“There’s a Twinge in My Chest:”
Mad Men Goes in Circles
By James B. South
Last week in my discussion of “Severance,” I noted that Mad Men seemed to be winding down, showing us that the future of the world was artificial and that the lives of the characters, their motivations, desires, and actions were resistant to interpretation. Using Susan Sontag’s famous essay “Against Interpretation,” I argued that it’s best not to look for content and meaning in that episode (or, perhaps the series as a whole) and that we should be wary especially of the notion of allegorizing, thinking that the work has levels of meaning.
Again, for “New Business,” Sontag is a good guide as she writes, “Once upon a time (say, for Dante), it must have been a revolutionary and creative move to design works of art so that they might be experienced on several levels. Now it is not.

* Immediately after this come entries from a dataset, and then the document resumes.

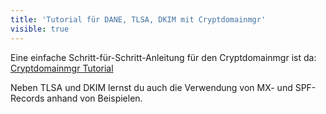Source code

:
 ```yaml
---
title: 'Tutorial für DANE, TLSA, DKIM mit Cryptdomainmgr'
visible: true
---
```


Eine einfache Schritt-für-Schritt-Anleitung für den Cryptdomainmgr ist da: [Cryptdomainmgr Tutorial](/offene-software/cryptdomainmgr)

Neben TLSA und DKIM lernst du auch die Verwendung von MX- und SPF-Records anhand von Beispielen. 
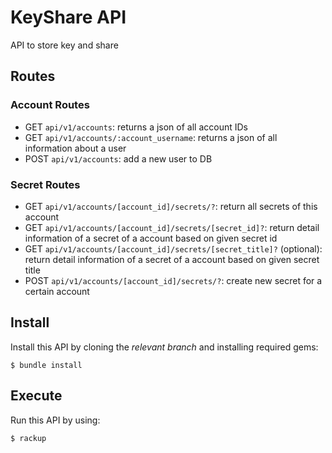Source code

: # KeyShare API
API to store key and share

## Routes

### Account Routes
- GET `api/v1/accounts`: returns a json of all account IDs
- GET `api/v1/accounts/:account_username`: returns a json of all information about a user
- POST `api/v1/accounts`: add a new user to DB

### Secret Routes
- GET `api/v1/accounts/[account_id]/secrets/?`: return all secrets of this account
- GET `api/v1/accounts/[account_id]/secrets/[secret_id]?`: return detail information of a secret of a account based on given secret id
- GET `api/v1/accounts/[account_id]/secrets/[secret_title]?` (optional): return detail information of a secret of a account  based on given secret title
- POST `api/v1/accounts/[account_id]/secrets/?`: create new secret  for a certain account

## Install

Install this API by cloning the *relevant branch* and installing required gems:
```
$ bundle install
```

## Execute

Run this API by using:

```
$ rackup
```
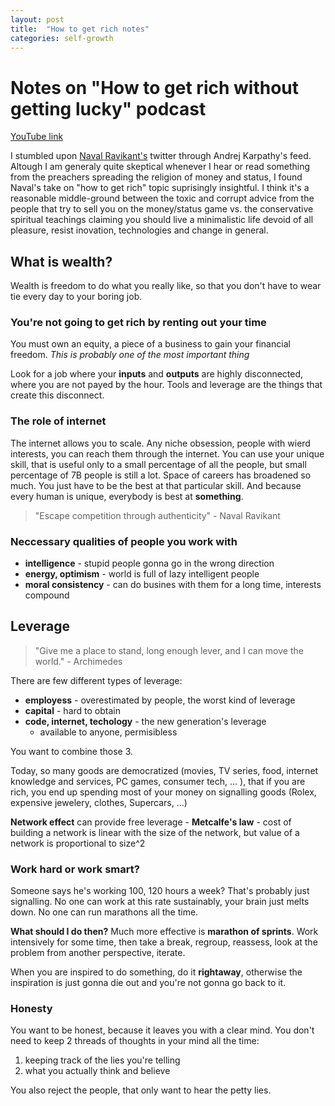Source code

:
 ```yaml
---
layout: post
title:  "How to get rich notes"
categories: self-growth
---
```


# Notes on "How to get rich without getting lucky" podcast
[YouTube link](https://www.youtube.com/watch?v=1-TZqOsVCNM)

I stumbled upon [Naval Ravikant's](https://twitter.com/naval) twitter through Andrej Karpathy's feed. Altough I am generaly quite skeptical whenever I hear or read something from the preachers spreading the religion of money and status, I found Naval's take on "how to get rich" topic suprisingly insightful. I think it's a reasonable middle-ground between the toxic and corrupt advice from the people that try to sell you on the money/status game vs. the conservative spiritual teachings claiming you should live a minimalistic life devoid of all pleasure, resist inovation, technologies and change in general.

## What is wealth?
Wealth is freedom to do what you really like, so that you don't have to wear tie every day to your boring job.

### You're not going to get rich by renting out your time
You must own an equity, a piece of a business to gain your financial freedom. *This is probably one of the most important thing*

Look for a job where your **inputs** and **outputs** are highly disconnected, where you are not payed by the hour. Tools and leverage are the things that create this disconnect.

### The role of internet
The internet allows you to scale. Any niche obsession, people with wierd interests, you can reach them through the internet. You can use your unique skill, that is useful only to a small percentage of all the people, but small percentage of 7B people is still a lot. Space of careers has broadened so much. You just have to be the best at that particular skill. And because every human is unique, everybody is best at **something**.

> "Escape competition through authenticity" - Naval Ravikant

### Neccessary qualities of people you work with
- **intelligence** - stupid people gonna go in the wrong direction
- **energy, optimism** - world is full of lazy intelligent people
- **moral consistency** - can do busines with them for a long time, interests compound

## Leverage
> "Give me a place to stand, long enough lever, and I can move the world." - Archimedes

There are few different types of leverage:
- **employess** - overestimated by people, the worst kind of leverage
- **capital** -  hard to obtain
- **code, internet, techology** - the new generation's leverage
    - available to anyone, permisibless

You want to combine those 3.

Today, so many goods are democratized (movies, TV series, food, internet knowledge and services, PC games, consumer tech, ... ), that if you are rich, you end up spending most of your money on signalling goods (Rolex, expensive jewelery, clothes, Supercars, ...)

**Network effect** can provide free leverage - **Metcalfe's law** - cost of building a network is linear with the size of the network, but value of a network is proportional to size^2



### **Work hard or work smart?**
Someone says he's working 100, 120 hours a week? That's probably just signalling. No one can work at this rate sustainably, your brain just melts down. No one can run marathons all the time. 

**What should I do then?** 
Much more effective is **marathon of sprints**. Work intensively for some time, then take a break, regroup, reassess, look at the problem from another perspective, iterate.

When you are inspired to do something, do it **rightaway**, otherwise the inspiration is just gonna die out and you're not gonna go back to it.


### Honesty
You want to be honest, because it leaves you with a clear mind. You don't need to keep 2 threads of thoughts in your mind all the time: 
1) keeping track of the lies you're telling
2) what you actually think and believe


You also reject the people, that only want to hear the petty lies.

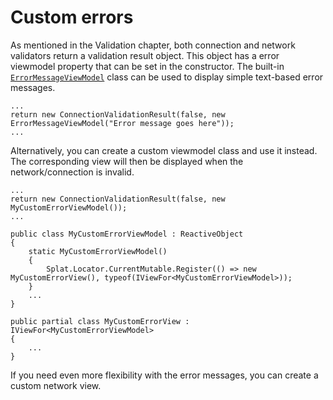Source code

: # Custom errors

As mentioned in the Validation chapter, both connection and network validators return a validation result object.
This object has a error viewmodel property that can be set in the constructor.
The built-in [`ErrorMessageViewModel`](https://wouterdek.github.io/NodeNetwork/api/api/NodeNetwork.ViewModels.ErrorMessageViewModel.html) class can be used to display simple text-based error messages.

```
...
return new ConnectionValidationResult(false, new ErrorMessageViewModel("Error message goes here"));
...
```

Alternatively, you can create a custom viewmodel class and use it instead.
The corresponding view will then be displayed when the network/connection is invalid.

```
...
return new ConnectionValidationResult(false, new MyCustomErrorViewModel());
...
```
```
public class MyCustomErrorViewModel : ReactiveObject
{
	static MyCustomErrorViewModel()
	{
		Splat.Locator.CurrentMutable.Register(() => new MyCustomErrorView(), typeof(IViewFor<MyCustomErrorViewModel>));
	}
	...
}
```
```
public partial class MyCustomErrorView : IViewFor<MyCustomErrorViewModel>
{
	...
}
```

If you need even more flexibility with the error messages, you can create a custom network view.
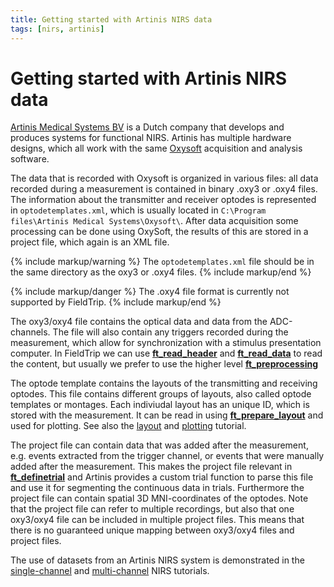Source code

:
 ```yaml
---
title: Getting started with Artinis NIRS data
tags: [nirs, artinis]
---
```


# Getting started with Artinis NIRS data

[Artinis Medical Systems BV](http://www.artinis.com/) is a Dutch company that develops and produces systems for functional NIRS. Artinis has multiple hardware designs, which all work with the same [Oxysoft](http://www.artinis.com/oxysoft) acquisition and analysis software.

The data that is recorded with Oxysoft is organized in various files: all data recorded during a measurement is contained in binary .oxy3 or .oxy4 files. The information about the transmitter and receiver optodes is represented in  `optodetemplates.xml`, which is usually located in `C:\Program files\Artinis Medical Systems\Oxysoft\`. After data acquisition some processing can be done using OxySoft, the results of this are stored in a project file, which again is an XML file.

{% include markup/warning %}
The `optodetemplates.xml` file should be in the same directory as the oxy3 or .oxy4 files.
{% include markup/end %}

{% include markup/danger %}
The .oxy4 file format is currently not supported by FieldTrip.
{% include markup/end %}

The oxy3/oxy4 file contains the optical data and data from the ADC-channels. The file will also contain any triggers recorded during the measurement, which allow for synchronization with a stimulus presentation computer. In FieldTrip we can use **[ft_read_header](/reference/ft_read_header)** and **[ft_read_data](/reference/ft_read_data)** to read the content, but usually we prefer to use the higher level **[ft_preprocessing](/reference/ft_preprocessing)**

The optode template contains the layouts of the transmitting and receiving optodes. This file contains different groups of layouts, also called optode templates or montages. Each indiviudal layout has an unique ID, which is stored with the measurement. It can be read in using **[ft_prepare_layout](/reference/ft_prepare_layout)** and used for plotting. See also the [layout](/tutorial/layout) and [plotting](/tutorial/plotting) tutorial.

The project file can contain data that was added after the measurement, e.g. events extracted from the trigger channel, or events that were manually added after the measurement. This makes the project file relevant in **[ft_definetrial](/reference/ft_definetrial)** and Artinis provides a custom trial function to parse this file and use it for segmenting the continuous data in trials. Furthermore the project file can contain spatial 3D MNI-coordinates of the optodes. Note that the project file can refer to multiple recordings, but also that one oxy3/oxy4 file can be included in multiple project files. This means that there is no guaranteed unique mapping between oxy3/oxy4 files and project files.

The use of datasets from an Artinis NIRS system is demonstrated in the [single-channel](/tutorial/nirs_singlechannel) and [multi-channel](/tutorial/nirs_multichannel) NIRS tutorials.
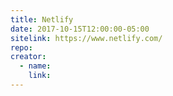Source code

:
 ```yaml
---
title: Netlify
date: 2017-10-15T12:00:00-05:00
sitelink: https://www.netlify.com/
repo:
creator:
  - name:
    link:
---
```

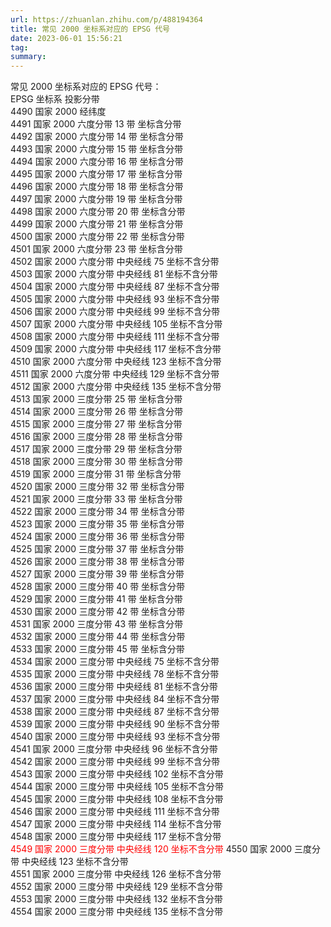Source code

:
 ```yaml
---
url: https://zhuanlan.zhihu.com/p/488194364
title: 常见 2000 坐标系对应的 EPSG 代号
date: 2023-06-01 15:56:21
tag: 
summary: 
---
```

常见 2000 坐标系对应的 EPSG 代号：  
EPSG 坐标系 投影分带  
4490 国家 2000 经纬度  
4491 国家 2000 六度分带 13 带 坐标含分带  
4492 国家 2000 六度分带 14 带 坐标含分带  
4493 国家 2000 六度分带 15 带 坐标含分带  
4494 国家 2000 六度分带 16 带 坐标含分带  
4495 国家 2000 六度分带 17 带 坐标含分带  
4496 国家 2000 六度分带 18 带 坐标含分带  
4497 国家 2000 六度分带 19 带 坐标含分带  
4498 国家 2000 六度分带 20 带 坐标含分带  
4499 国家 2000 六度分带 21 带 坐标含分带  
4500 国家 2000 六度分带 22 带 坐标含分带  
4501 国家 2000 六度分带 23 带 坐标含分带  
4502 国家 2000 六度分带 中央经线 75 坐标不含分带  
4503 国家 2000 六度分带 中央经线 81 坐标不含分带  
4504 国家 2000 六度分带 中央经线 87 坐标不含分带  
4505 国家 2000 六度分带 中央经线 93 坐标不含分带  
4506 国家 2000 六度分带 中央经线 99 坐标不含分带  
4507 国家 2000 六度分带 中央经线 105 坐标不含分带  
4508 国家 2000 六度分带 中央经线 111 坐标不含分带  
4509 国家 2000 六度分带 中央经线 117 坐标不含分带  
4510 国家 2000 六度分带 中央经线 123 坐标不含分带  
4511 国家 2000 六度分带 中央经线 129 坐标不含分带  
4512 国家 2000 六度分带 中央经线 135 坐标不含分带  
4513 国家 2000 三度分带 25 带 坐标含分带  
4514 国家 2000 三度分带 26 带 坐标含分带  
4515 国家 2000 三度分带 27 带 坐标含分带  
4516 国家 2000 三度分带 28 带 坐标含分带  
4517 国家 2000 三度分带 29 带 坐标含分带  
4518 国家 2000 三度分带 30 带 坐标含分带  
4519 国家 2000 三度分带 31 带 坐标含分带  
4520 国家 2000 三度分带 32 带 坐标含分带  
4521 国家 2000 三度分带 33 带 坐标含分带  
4522 国家 2000 三度分带 34 带 坐标含分带  
4523 国家 2000 三度分带 35 带 坐标含分带  
4524 国家 2000 三度分带 36 带 坐标含分带  
4525 国家 2000 三度分带 37 带 坐标含分带  
4526 国家 2000 三度分带 38 带 坐标含分带  
4527 国家 2000 三度分带 39 带 坐标含分带  
4528 国家 2000 三度分带 40 带 坐标含分带  
4529 国家 2000 三度分带 41 带 坐标含分带  
4530 国家 2000 三度分带 42 带 坐标含分带  
4531 国家 2000 三度分带 43 带 坐标含分带  
4532 国家 2000 三度分带 44 带 坐标含分带  
4533 国家 2000 三度分带 45 带 坐标含分带  
4534 国家 2000 三度分带 中央经线 75 坐标不含分带  
4535 国家 2000 三度分带 中央经线 78 坐标不含分带  
4536 国家 2000 三度分带 中央经线 81 坐标不含分带  
4537 国家 2000 三度分带 中央经线 84 坐标不含分带  
4538 国家 2000 三度分带 中央经线 87 坐标不含分带  
4539 国家 2000 三度分带 中央经线 90 坐标不含分带  
4540 国家 2000 三度分带 中央经线 93 坐标不含分带  
4541 国家 2000 三度分带 中央经线 96 坐标不含分带  
4542 国家 2000 三度分带 中央经线 99 坐标不含分带  
4543 国家 2000 三度分带 中央经线 102 坐标不含分带  
4544 国家 2000 三度分带 中央经线 105 坐标不含分带  
4545 国家 2000 三度分带 中央经线 108 坐标不含分带  
4546 国家 2000 三度分带 中央经线 111 坐标不含分带  
4547 国家 2000 三度分带 中央经线 114 坐标不含分带  
4548 国家 2000 三度分带 中央经线 117 坐标不含分带  
<font color=red>4549 国家 2000 三度分带 中央经线 120 坐标不含分带  </font>
4550 国家 2000 三度分带 中央经线 123 坐标不含分带  
4551 国家 2000 三度分带 中央经线 126 坐标不含分带  
4552 国家 2000 三度分带 中央经线 129 坐标不含分带  
4553 国家 2000 三度分带 中央经线 132 坐标不含分带  
4554 国家 2000 三度分带 中央经线 135 坐标不含分带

It reinforces the principle of redundancy that is the principal affliction of modern life. “ Redundancy, of course, is the name of the game in advertising. Campaigns are repeated over and over until a new one appears, and the products being sold are often themselves redundant.
Indeed, in the primary advertising campaign we see in “New Busuiness,” it’s striking that the photography is of multiple women dressed alike striking the same pose in an effort to sell Vermouth. Equally evocative for me is that the person the agency hired to do the photography, Pima Ryan, bears a resemblance to Susan Sontag’s long-time friend and partner, Annie Leibovitz. Here are their two pictures and you can see how Pima looks like a black and white version of Leibovitz:
It’s natural for Matthew Weiner to evoke Leibovitz here at the beginning of the 1970s, since her photography dominated so much of popular culture throughout the subsequent decades. This is just an intimation that Sontag stands behind much of Weiner’s aesthetic aspiration. More direct evidence comes from another essay of hers, “On Style.” There Sontag makes this point:
“A work of art may contain all sorts of information and offer instruction in new (and sometimes commendable) attitudes. We may learn about medieval theology and Florentine history from Dante; we may have our first experience of passionate melancholy from Chopin; we may become convinced of the barbarity of war by Goya and of the inhumanity of capital punishment by An American Tragedy. But so far as we deal with these works as works of art, the gratification they impart is of another order. It is an experience of the qualities or forms of human consciousness.”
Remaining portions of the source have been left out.